How to complete this task>
Pick out all lines in the listing holding the string "https" and copy them.

Entries provided>

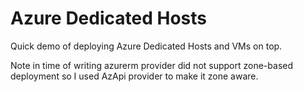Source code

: # Azure Dedicated Hosts
Quick demo of deploying Azure Dedicated Hosts and VMs on top.

Note in time of writing azurerm provider did not support zone-based deployment so I used AzApi provider to make it zone aware.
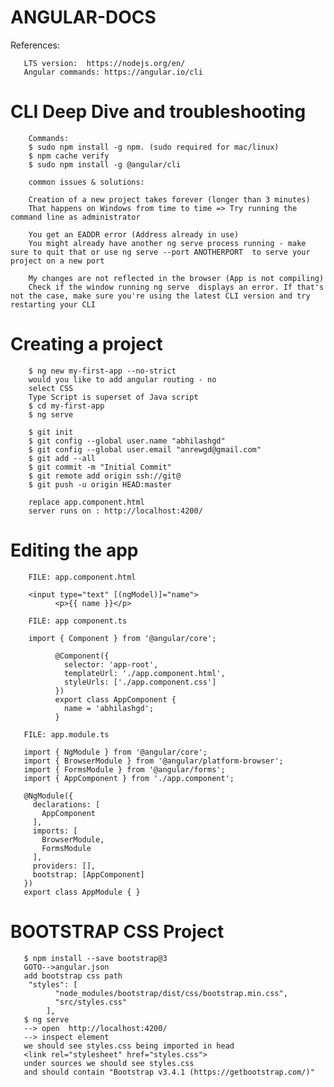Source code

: # ANGULAR-DOCS

References:

       LTS version:  https://nodejs.org/en/
       Angular commands: https://angular.io/cli

# CLI Deep Dive and troubleshooting
        
        Commands:
        $ sudo npm install -g npm. (sudo required for mac/linux)
        $ npm cache verify
        $ sudo npm install -g @angular/cli
        
        common issues & solutions:

        Creation of a new project takes forever (longer than 3 minutes)
        That happens on Windows from time to time => Try running the command line as administrator

        You get an EADDR error (Address already in use)
        You might already have another ng serve process running - make sure to quit that or use ng serve --port ANOTHERPORT  to serve your project on a new port

        My changes are not reflected in the browser (App is not compiling)
        Check if the window running ng serve  displays an error. If that's not the case, make sure you're using the latest CLI version and try restarting your CLI
        
# Creating a project
        $ ng new my-first-app --no-strict
        would you like to add angular routing - no
        select CSS
        Type Script is superset of Java script
        $ cd my-first-app
        $ ng serve
        
        $ git init
        $ git config --global user.name "abhilashgd"
        $ git config --global user.email "anrewgd@gmail.com"
        $ git add --all
        $ git commit -m "Initial Commit"
        $ git remote add origin ssh://git@
        $ git push -u origin HEAD:master
        
        replace app.component.html
        server runs on : http://localhost:4200/

# Editing the app
        
        FILE: app.component.html
        
        <input type="text" [(ngModel)]="name">
              <p>{{ name }}</p>
              
        FILE: app component.ts
        
        import { Component } from '@angular/core';

              @Component({
                selector: 'app-root',
                templateUrl: './app.component.html',
                styleUrls: ['./app.component.css']
              })
              export class AppComponent {
                name = 'abhilashgd';
              }
        
       FILE: app.module.ts
       
       import { NgModule } from '@angular/core';
       import { BrowserModule } from '@angular/platform-browser';
       import { FormsModule } from '@angular/forms';
       import { AppComponent } from './app.component';

       @NgModule({
         declarations: [
           AppComponent
         ],
         imports: [
           BrowserModule,
           FormsModule
         ],
         providers: [],
         bootstrap: [AppComponent]
       })
       export class AppModule { }
# BOOTSTRAP CSS Project

       $ npm install --save bootstrap@3
       GOTO-->angular.json
       add bootstrap css path
        "styles": [
              "node_modules/bootstrap/dist/css/bootstrap.min.css",
              "src/styles.css"
            ],
       $ ng serve
       --> open  http://localhost:4200/
       --> inspect element 
       we should see styles.css being imported in head
       <link rel="stylesheet" href="styles.css">
       under sources we should see styles.css
       and should contain "Bootstrap v3.4.1 (https://getbootstrap.com/)"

Completed task>
       LTS version:  https://nodejs.org/en/
       Angular commands: https://angular.io/cli
       and should contain "Bootstrap v3.4.1 (https://getbootstrap.com/)"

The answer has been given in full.